* **Work request**
Please transcribe exactly the lines from the one containing "Image 2025-05-04![WhatsApp Image" through the end of the records below, both included, and nothing else.

* **Given records**
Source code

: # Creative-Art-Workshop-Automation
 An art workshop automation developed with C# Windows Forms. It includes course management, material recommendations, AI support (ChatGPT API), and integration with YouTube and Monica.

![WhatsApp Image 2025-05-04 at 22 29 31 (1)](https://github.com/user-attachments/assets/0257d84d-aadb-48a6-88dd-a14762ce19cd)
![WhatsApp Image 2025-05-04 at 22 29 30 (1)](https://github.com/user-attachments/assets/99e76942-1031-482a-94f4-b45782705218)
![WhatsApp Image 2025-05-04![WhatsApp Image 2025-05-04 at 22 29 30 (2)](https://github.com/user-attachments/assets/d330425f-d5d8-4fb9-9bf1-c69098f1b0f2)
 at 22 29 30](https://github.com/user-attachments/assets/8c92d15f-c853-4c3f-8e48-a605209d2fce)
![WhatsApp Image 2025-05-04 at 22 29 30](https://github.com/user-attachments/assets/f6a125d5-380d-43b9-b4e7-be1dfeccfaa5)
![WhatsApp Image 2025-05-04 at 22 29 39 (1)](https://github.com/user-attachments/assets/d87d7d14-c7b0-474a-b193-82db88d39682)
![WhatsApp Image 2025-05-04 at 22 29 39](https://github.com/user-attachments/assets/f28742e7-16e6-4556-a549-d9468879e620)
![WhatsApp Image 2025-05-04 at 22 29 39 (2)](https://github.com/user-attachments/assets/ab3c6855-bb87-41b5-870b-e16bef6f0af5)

* **Solved problem**
![WhatsApp Image 2025-05-04![WhatsApp Image 2025-05-04 at 22 29 30 (2)](https://github.com/user-attachments/assets/d330425f-d5d8-4fb9-9bf1-c69098f1b0f2)
 at 22 29 30](https://github.com/user-attachments/assets/8c92d15f-c853-4c3f-8e48-a605209d2fce)
![WhatsApp Image 2025-05-04 at 22 29 30](https://github.com/user-attachments/assets/f6a125d5-380d-43b9-b4e7-be1dfeccfaa5)
![WhatsApp Image 2025-05-04 at 22 29 39 (1)](https://github.com/user-attachments/assets/d87d7d14-c7b0-474a-b193-82db88d39682)
![WhatsApp Image 2025-05-04 at 22 29 39](https://github.com/user-attachments/assets/f28742e7-16e6-4556-a549-d9468879e620)
![WhatsApp Image 2025-05-04 at 22 29 39 (2)](https://github.com/user-attachments/assets/ab3c6855-bb87-41b5-870b-e16bef6f0af5)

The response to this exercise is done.